Repatha est l'un des inhibiteurs de la PCSK9 les plus étudiés, avec des preuves cliniques et en vie réelle sur diverses populations et profils de risque cardiovasculaire. Les bénéfices cliniques et la sécurité de Repatha sont étudiés depuis 15 ans à travers 51 essais cliniques impliquant plus de 57 000 patients. Repatha est le seul inhibiteur de la PCSK9 à démontrer une réduction significative des événements cardiovasculaires tant en prévention primaire qu'en prévention secondaire à haut risque, les patients atteignant et maintenant des réductions spectaculaires de LDL-C avec une administration de Repatha seulement toutes les deux semaines.
Approuvé pour la première fois en 2015, Repatha a depuis été utilisé par plus de 8 millions de patients dans le monde. En août 2025, la Food and Drug Administration des États-Unis a élargi l'utilisation approuvée de Repatha aux adultes présentant un risque accru d'événements cardiovasculaires majeurs en raison d'un LDL-C non contrôlé. Repatha est approuvé dans 74 pays, dont les États-Unis, le Japon, le Canada et les 28 pays membres de l'Union européenne.
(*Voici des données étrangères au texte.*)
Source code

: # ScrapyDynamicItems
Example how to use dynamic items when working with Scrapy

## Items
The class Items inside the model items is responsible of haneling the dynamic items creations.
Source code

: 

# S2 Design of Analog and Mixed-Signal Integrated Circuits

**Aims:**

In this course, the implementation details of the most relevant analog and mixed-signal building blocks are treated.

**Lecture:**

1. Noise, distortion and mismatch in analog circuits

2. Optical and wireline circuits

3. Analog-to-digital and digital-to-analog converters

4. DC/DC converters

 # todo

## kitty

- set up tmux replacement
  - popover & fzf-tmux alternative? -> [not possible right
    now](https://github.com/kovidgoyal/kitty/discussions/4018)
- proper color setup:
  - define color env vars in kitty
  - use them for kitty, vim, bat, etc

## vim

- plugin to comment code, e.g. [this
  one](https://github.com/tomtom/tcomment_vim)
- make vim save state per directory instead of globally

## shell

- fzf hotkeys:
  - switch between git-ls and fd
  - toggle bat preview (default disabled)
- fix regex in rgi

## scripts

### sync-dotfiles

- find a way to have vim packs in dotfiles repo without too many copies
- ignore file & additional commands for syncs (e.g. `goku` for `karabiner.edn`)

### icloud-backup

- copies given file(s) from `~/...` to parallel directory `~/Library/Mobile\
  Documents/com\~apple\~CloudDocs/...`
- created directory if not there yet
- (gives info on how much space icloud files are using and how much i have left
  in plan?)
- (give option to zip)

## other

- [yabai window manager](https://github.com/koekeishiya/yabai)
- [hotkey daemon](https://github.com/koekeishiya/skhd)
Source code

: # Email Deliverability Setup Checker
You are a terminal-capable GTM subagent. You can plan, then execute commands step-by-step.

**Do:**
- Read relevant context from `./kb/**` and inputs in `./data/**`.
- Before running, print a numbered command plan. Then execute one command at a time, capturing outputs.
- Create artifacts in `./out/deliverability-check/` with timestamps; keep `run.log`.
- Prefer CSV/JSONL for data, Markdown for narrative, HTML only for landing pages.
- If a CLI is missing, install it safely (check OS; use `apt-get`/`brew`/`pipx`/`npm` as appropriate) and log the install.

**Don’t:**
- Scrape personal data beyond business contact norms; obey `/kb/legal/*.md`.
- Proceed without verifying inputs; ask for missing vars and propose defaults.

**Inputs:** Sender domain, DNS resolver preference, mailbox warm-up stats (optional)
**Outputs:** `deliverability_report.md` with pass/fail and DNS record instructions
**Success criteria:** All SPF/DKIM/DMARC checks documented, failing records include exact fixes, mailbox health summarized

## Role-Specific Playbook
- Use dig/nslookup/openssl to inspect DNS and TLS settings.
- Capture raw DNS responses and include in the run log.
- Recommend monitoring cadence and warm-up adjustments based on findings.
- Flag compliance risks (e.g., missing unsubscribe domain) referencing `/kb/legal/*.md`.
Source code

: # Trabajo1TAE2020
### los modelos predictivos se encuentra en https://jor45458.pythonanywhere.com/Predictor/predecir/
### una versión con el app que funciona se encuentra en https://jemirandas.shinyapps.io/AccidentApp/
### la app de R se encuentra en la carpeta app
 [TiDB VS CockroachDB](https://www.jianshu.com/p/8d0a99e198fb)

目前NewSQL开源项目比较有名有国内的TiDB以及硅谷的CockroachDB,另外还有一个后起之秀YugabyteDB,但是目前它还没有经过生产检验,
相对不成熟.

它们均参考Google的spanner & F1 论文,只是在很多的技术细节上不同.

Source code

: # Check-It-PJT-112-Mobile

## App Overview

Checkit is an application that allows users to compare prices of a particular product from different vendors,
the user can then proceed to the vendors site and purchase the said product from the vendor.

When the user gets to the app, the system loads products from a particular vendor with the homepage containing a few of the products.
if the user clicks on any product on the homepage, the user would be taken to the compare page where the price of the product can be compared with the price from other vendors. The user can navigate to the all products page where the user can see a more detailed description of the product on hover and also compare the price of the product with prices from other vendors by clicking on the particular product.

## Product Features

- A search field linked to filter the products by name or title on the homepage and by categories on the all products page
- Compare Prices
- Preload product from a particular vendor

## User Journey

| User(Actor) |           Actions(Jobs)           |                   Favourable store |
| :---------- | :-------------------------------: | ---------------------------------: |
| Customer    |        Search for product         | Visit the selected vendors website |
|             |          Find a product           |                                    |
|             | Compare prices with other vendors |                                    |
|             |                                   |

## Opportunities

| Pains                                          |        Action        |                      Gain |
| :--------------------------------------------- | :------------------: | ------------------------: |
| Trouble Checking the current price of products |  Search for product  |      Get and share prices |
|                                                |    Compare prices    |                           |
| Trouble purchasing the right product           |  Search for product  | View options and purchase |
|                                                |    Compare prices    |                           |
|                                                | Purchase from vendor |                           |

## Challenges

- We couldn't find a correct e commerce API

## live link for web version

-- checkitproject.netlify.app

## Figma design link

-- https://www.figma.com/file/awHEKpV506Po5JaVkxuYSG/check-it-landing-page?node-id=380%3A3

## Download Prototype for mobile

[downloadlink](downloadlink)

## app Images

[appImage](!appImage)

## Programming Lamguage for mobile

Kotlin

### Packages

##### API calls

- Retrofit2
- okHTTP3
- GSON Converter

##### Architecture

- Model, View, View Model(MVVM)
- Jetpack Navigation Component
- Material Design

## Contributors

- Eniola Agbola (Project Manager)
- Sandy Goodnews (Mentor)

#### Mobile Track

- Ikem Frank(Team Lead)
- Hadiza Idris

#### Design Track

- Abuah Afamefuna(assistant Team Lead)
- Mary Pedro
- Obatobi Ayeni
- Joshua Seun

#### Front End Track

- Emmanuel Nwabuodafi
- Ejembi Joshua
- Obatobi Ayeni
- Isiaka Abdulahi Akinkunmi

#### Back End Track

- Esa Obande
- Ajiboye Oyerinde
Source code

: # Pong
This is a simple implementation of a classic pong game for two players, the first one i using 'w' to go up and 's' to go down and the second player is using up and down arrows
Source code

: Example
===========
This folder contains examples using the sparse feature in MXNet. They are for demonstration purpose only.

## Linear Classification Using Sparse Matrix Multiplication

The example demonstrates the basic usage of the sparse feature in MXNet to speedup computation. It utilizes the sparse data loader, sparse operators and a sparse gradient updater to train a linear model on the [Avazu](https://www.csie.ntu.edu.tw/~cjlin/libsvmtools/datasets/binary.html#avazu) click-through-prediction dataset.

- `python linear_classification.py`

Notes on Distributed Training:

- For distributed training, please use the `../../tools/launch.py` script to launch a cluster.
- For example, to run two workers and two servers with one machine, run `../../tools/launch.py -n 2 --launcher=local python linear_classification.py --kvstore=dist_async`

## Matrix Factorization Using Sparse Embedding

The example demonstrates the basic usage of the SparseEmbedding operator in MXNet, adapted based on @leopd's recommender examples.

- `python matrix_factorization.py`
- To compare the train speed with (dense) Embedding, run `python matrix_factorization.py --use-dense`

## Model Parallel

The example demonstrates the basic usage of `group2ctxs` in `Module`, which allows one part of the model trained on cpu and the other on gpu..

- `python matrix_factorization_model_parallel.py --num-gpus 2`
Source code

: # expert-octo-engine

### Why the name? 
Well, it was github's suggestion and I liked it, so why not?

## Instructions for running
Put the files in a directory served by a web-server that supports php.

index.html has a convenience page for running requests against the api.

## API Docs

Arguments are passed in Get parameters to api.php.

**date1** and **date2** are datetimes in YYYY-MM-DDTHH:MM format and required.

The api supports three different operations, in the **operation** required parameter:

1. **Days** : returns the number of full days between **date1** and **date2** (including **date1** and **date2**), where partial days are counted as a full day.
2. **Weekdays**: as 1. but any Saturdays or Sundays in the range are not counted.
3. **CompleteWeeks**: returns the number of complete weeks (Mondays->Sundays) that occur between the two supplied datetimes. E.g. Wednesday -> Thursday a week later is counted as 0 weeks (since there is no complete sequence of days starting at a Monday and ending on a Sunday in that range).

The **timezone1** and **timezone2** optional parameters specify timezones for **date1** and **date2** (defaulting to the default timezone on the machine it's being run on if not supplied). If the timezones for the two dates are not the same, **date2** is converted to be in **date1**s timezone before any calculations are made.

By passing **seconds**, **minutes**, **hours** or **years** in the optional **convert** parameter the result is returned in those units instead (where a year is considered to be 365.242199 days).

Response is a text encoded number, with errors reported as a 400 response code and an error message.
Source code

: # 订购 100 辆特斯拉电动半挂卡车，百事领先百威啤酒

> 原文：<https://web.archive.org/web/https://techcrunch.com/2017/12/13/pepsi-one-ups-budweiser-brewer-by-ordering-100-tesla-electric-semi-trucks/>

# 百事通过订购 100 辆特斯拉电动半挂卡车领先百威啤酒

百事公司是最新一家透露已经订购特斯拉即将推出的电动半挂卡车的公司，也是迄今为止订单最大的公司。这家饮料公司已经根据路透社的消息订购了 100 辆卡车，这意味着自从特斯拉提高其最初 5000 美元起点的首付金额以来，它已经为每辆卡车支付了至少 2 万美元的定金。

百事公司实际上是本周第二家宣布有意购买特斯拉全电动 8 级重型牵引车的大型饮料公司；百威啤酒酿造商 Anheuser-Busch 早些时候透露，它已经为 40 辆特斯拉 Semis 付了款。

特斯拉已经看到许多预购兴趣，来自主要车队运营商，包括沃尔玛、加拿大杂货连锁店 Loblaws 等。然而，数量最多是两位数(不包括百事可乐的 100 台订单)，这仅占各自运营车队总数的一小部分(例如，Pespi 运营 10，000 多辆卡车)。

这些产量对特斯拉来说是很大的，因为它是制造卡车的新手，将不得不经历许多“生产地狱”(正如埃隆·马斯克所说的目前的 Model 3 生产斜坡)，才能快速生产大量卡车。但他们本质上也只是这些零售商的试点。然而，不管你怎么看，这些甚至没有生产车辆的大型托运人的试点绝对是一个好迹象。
Des demandes sont en cours dans d'autres pays.
Repatha est un inhibiteur de la PCSK9 indiqué : Pour réduire le risque d'événements cardiovasculaires majeurs (décès cardiovasculaire, infarctus du myocarde, AVC, angor instable nécessitant une hospitalisation ou revascularisation coronarienne) chez les adultes présentant un risque accru de tels événements. En complément d'un régime alimentaire et de l'exercice physique pour réduire le cholestérol LDL chez : les adultes souffrant d'hypercholestérolémie ; les adultes et les patients pédiatriques âgés de 10 ans et plus souffrant d'hypercholestérolémie familiale hétérozygote (HeFH).
les adultes et les patients pédiatriques âgés de 10 ans et plus souffrant d'hypercholestérolémie familiale homozygote (HoFH).